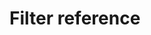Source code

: <script setup>
import ReferenceTable from '../../components/ReferenceTable.vue';
import ReferenceOption from '../../components/ReferenceOption.vue';
</script>

# Filter reference


<!-- @include: ./inherit-options.md -->
<!-- @include: ./age-filter.md -->
<!-- @include: ./auto-complete-entity-filter.md -->
<!-- @include: ./between-filter.md -->
<!-- @include: ./boolean-filter.md -->
<!-- @include: ./date-between-filter.md -->
<!-- @include: ./entity-filter.md -->
<!-- @include: ./option-filter.md -->
<!-- @include: ./taxonomy-filter.md -->
<!-- @include: ./text-filter.md -->
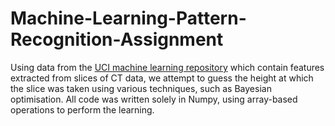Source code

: # Machine-Learning-Pattern-Recognition-Assignment

Using data from the [UCI machine learning repository](https://archive.ics.uci.edu/dataset/206/relative+location+of+ct+slices+on+axial+axis) which contain features extracted from slices of CT data, we attempt to guess the height at which the slice was taken using various techniques, such as Bayesian optimisation. All code was written solely in Numpy, using array-based operations to perform the learning.

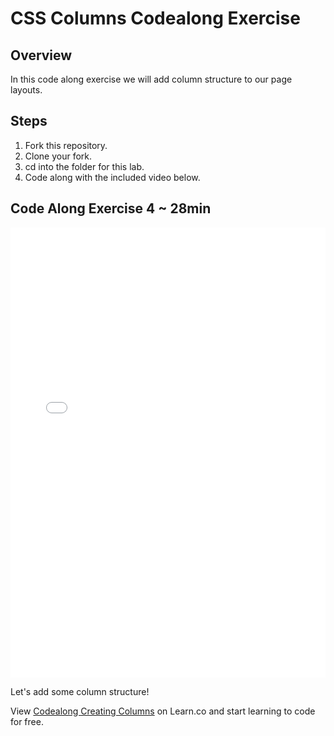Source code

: # CSS Columns Codealong Exercise

## Overview

In this code along exercise we will add column structure to our page layouts.

## Steps

1. Fork this repository.
2. Clone your fork.
3. cd into the folder for this lab.
4. Code along with the included video below.

## Code Along Exercise 4 ~ 28min

<iframe width="100%" height="720" src="//www.youtube.com/embed/zZpAqtEXse0?rel=0&amp;controls=1&amp;showinfo=1" frameborder="0" allowfullscreen></iframe>

Let's add some column structure!

<p data-visibility='hidden'>View <a href='https://learn.co/tracks/full-stack-web-development/html-and-css/page-layout/codealong-creating-columns' title='Codealong Creating Columns'>Codealong Creating Columns</a> on Learn.co and start learning to code for free.</p>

WORK ORDER => Wherever an image appears, omit it; copy the rest of the records exactly.

EXERCISE RESULT =>
Source code

: <script setup>
import ReferenceTable from '../../components/ReferenceTable.vue';
import ReferenceOption from '../../components/ReferenceOption.vue';
</script>

# Filter reference


<!-- @include: ./inherit-options.md -->
<!-- @include: ./age-filter.md -->
<!-- @include: ./auto-complete-entity-filter.md -->
<!-- @include: ./between-filter.md -->
<!-- @include: ./boolean-filter.md -->
<!-- @include: ./date-between-filter.md -->
<!-- @include: ./entity-filter.md -->
<!-- @include: ./option-filter.md -->
<!-- @include: ./taxonomy-filter.md -->
<!-- @include: ./text-filter.md -->
Source code

: # Machine-Learning-Pattern-Recognition-Assignment

Using data from the [UCI machine learning repository](https://archive.ics.uci.edu/dataset/206/relative+location+of+ct+slices+on+axial+axis) which contain features extracted from slices of CT data, we attempt to guess the height at which the slice was taken using various techniques, such as Bayesian optimisation. All code was written solely in Numpy, using array-based operations to perform the learning.

Source code

: # CSS Columns Codealong Exercise

## Overview

In this code along exercise we will add column structure to our page layouts.

## Steps

1. Fork this repository.
2. Clone your fork.
3. cd into the folder for this lab.
4. Code along with the included video below.

## Code Along Exercise 4 ~ 28min

<iframe width="100%" height="720" src="//www.youtube.com/embed/zZpAqtEXse0?rel=0&amp;controls=1&amp;showinfo=1" frameborder="0" allowfullscreen></iframe>

Let's add some column structure!

<p data-visibility='hidden'>View <a href='https://learn.co/tracks/full-stack-web-development/html-and-css/page-layout/codealong-creating-columns' title='Codealong Creating Columns'>Codealong Creating Columns</a> on Learn.co and start learning to code for free.</p>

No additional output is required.